Fraudster managing agent Simon van Houten, 31, (left) told residents he had dismissed their caretaker … only for them to discover that the man was still on the payroll two years later. The £32,000 in wages had been secretly paid out of their service charges. This shambles was only one incident at Sunlight Square, which for five years was managed by Van Houten when he was an executive with Rendall and Rittner. In July he was jailed for 30 months at the Old Bailey for stealing £122,000 out of leaseholders service charges.
He used a bogus decorating company to issue numerous invoices that he then authorised for payment. He used the money to fund a luxury lifestyle in Chelsea, on the proceeds of funds he stole from leaseholders in east London.
Van Houten pleaded guilty before the trial began and as a result there was no evidence presented or cross-examination.
But LKP website reader Kym Turner, 54, an engineering surveyor, has provided an account of Van Houten’s five-year management of the Sunlight Square development in Bethnal Green, in east London.
“On the face of it he was the nicest man imaginable, and he hated anything like a conflict situation,” said Turner. “But he was also a total crook who fiddled from us for years. I was so happy when I heard that he had been sent to prison, as he had given me months of stress and sleepless nights.”
The most spectacular example of Van Houten’s dishonesty was when the residents decided to sack the existing caretaker and appoint another.
“We had tried to make this relationship work for two years or so, and it just wasn’t possible. Simon at last said that he would deal with it and after a few months, during which this issue was supposed to have gone to an employment tribunal, Simon told us that the case had been won and the caretaker was dismissed. Then another was appointed.”
It September 2010, before Van Houten’s arrest, Sunlight Square residents replaced Rendall and Rittner as property managers with Hurford Salvi Carr.
“All of a sudden, we had our old caretaker knocking on the door demanding to know why his salary had been stopped. The auditors we called in could not believe that we had been employing two people to do the same job.”
In another incident, Van Houten bungled handling urgent roof repairs, supposedly employing a surveyor.
“We were desperate to get in touch with the surveyor after numerous delays, but Simon kept fobbing us off with excuses.
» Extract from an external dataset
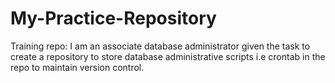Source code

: # My-Practice-Repository
Training repo:
I am an associate database administrator given the task to create a repository to store database administrative scripts i.e crontab in the repo to maintain version control.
When he did mention a name, we contacted the offices and they said they had never heard of Simon Van Houten or Sunlight Square. He had just made the whole thing up. All the time he lied and lied, making up the most elaborate fantasies. By this point the NHBC (National House-Building Council) warranty was out of date.
“I reckon having our property managed by Simon Van Houten cost us £100,000.”
The residents expressed their suspicions, not least because Van Houten would visit their site in a very expensive smart suit and a flash car. “We all thought there was plenty of money – our money, in fact – to be made from property management.”
Although Kym Turner claims that Rendall and Rittner “were blind” to Van Houten’s faults, he concedes that they did offer twice to replace him as the manager.